La intervención de Fidel Castro, conocida como Palabras a los intelectuales, en junio de 1961, abrió caminos para la formulación de una política cultural democrática, abierta, inclusiva, empeñada en defensa de los valores patrimoniales y por la más amplia diversidad de enfoques estéticos.
«Los escritores, artistas y promotores culturales cubanos, en abrumadora mayoría (...) se identifican con los valores humanistas de una sociedad que reconoce sus esenciales aportes». fotos: Obra de Kcho (Cubadebate.cu) Foto: Cortesía Kcho Estudio
¿Conflictos, contradicciones? Los ha habido. ¿Interpretaciones dogmáticas y retrocesos? También. Sobre los tropiezos, obstáculos y limitaciones en la aplicación de esa política existen estudios cuyas conclusiones pueden o no ser compartidas en su totalidad, pero ofrecen tanto abundante información sobre hechos, procesos y contextos como muchas atinadas observaciones. Basta con repasar Polémicas culturales de los 60, selección y prólogo de Graziella Pogolotti (2006); La política cultural del periodo revolucionario: memoria y reflexión, editado por Eduardo Heras León y Desiderio Navarro (2008); El 71, anatomía de una crítica, de Jorge Fornet (2013); Decirlo todo; políticas culturales (en la Revolución Cubana), de Guillermo Rodríguez Rivera (2018) y, antes aún, Cambiar las reglas del juego, de Armando Hart (1983).
Lo que nadie podrá negar es el compromiso de las instituciones con el respaldo, gestión y promoción de la obra de los creadores y la implicación de la inmensa mayoría de los escritores y artistas con dichas instituciones.
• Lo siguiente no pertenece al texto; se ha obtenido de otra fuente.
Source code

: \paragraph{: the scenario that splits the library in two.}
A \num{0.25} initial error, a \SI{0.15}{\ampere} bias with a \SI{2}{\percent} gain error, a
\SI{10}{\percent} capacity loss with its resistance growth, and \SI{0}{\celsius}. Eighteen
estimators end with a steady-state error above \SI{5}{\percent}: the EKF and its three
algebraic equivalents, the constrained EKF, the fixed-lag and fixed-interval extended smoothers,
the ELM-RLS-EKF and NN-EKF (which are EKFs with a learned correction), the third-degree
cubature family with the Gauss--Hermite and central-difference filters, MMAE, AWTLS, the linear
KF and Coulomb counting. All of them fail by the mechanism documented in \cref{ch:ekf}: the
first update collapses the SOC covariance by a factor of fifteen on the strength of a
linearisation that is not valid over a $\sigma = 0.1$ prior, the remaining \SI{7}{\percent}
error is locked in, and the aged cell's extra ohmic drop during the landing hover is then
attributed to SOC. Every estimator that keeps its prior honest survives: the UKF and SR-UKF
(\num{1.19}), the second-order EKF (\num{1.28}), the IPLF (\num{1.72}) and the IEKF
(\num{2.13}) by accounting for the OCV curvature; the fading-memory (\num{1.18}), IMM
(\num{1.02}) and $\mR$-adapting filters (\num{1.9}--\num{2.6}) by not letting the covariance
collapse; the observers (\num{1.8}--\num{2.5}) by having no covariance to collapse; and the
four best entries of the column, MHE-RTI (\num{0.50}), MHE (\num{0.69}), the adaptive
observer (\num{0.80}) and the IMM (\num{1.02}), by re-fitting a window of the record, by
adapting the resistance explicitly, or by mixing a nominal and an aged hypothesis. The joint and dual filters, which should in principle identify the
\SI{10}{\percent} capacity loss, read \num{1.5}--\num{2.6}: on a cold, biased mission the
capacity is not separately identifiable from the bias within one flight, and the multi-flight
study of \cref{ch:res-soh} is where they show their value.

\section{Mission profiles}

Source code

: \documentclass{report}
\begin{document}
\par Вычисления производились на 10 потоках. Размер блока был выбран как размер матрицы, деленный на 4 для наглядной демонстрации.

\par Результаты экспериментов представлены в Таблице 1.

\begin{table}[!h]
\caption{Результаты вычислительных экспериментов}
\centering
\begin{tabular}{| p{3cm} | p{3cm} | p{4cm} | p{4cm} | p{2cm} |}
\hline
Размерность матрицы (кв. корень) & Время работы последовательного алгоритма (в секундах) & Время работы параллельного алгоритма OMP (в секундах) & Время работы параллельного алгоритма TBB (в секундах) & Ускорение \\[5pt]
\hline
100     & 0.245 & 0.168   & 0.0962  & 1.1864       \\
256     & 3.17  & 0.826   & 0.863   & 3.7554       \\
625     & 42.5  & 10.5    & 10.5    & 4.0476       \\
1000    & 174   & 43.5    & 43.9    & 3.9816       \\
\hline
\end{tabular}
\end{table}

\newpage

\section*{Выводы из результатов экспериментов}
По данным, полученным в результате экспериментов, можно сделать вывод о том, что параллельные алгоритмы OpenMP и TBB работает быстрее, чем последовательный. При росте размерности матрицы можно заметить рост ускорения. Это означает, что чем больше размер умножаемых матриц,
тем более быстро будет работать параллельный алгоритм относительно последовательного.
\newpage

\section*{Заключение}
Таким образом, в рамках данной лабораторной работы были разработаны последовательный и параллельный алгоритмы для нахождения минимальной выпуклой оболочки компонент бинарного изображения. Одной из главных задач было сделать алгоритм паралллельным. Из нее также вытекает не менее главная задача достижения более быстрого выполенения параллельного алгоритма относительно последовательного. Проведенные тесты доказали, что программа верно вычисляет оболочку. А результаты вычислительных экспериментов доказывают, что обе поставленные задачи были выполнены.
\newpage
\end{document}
Ese vínculo se fundamenta en el diálogo respetuoso y el debate sistemático. Cuando estos se llevan a cabo sobre la base de la más absoluta transparencia y altura ética, ganan los creadores, las instituciones y la cultura.
Es por ello que el Ministerio de Cultura y sus instituciones refuerzan la comunicación con la UNEAC, la AHS, las fundaciones y asociaciones, los centros guiados por creadores de vanguardia y el movimiento intelectual y artístico en general y asume como deber informar a los escritores y artistas acerca de la marcha de su gestión y escucha criterios, no para cumplir con un trámite formal sino para ofrecer respuestas y corregir decisiones.
Entre las prioridades del sector se trabaja –y habrá que hacerlo con mayor énfasis y vocación– para que los directivos sientan la obligación de asistir, como parte sustancial de su labor a espectáculos, conciertos, exposiciones, presentaciones de libros, charlas, debates y encuentros de las organizaciones de creadores, y comprendan que esa relación se construye más allá de asambleas y reuniones.
Sobre la base de tales premisas, se observa un clima de confianza y entendimiento que se expresa en el poder de convocatoria institucional y la participación activa de escritores y artistas en proyectos muchas veces nacidos de su propia iniciativa.
Esa realidad incomoda a algunos y trata de ser subvertida por otros. En la mira de unas cuantas agencias y organizaciones extranjeras, que responden directa o disimuladamente a los intereses de Estados Unidos, se incuba la idea de fracturar esa confianza. Apelan unas veces a becas y sinecuras, otras a supuestas facilidades promocionales; alientan ilusiones de éxito rápido y fácil y propician efímeros escándalos mediante manipulaciones mediáticas. De un modo u otro, tratan de minar el prestigio y la credibilidad de las instituciones, y de arrastrar a los que consigan atraer a su juego.
En la medida que sea más eficiente la gestión y más consistente la programación y los servicios que los organismos y centros culturales presten a creadores y públicos, habrá mucho menos espacio para los proyectos subversivos.
De todos modos, la respuesta más contundente está a la vista: los escritores, artistas y promotores culturales cubanos, en abrumadora mayoría, no se dejan tentar por maniobras divisionistas y se identifican con los valores humanistas de una sociedad que reconoce sus esenciales aportes.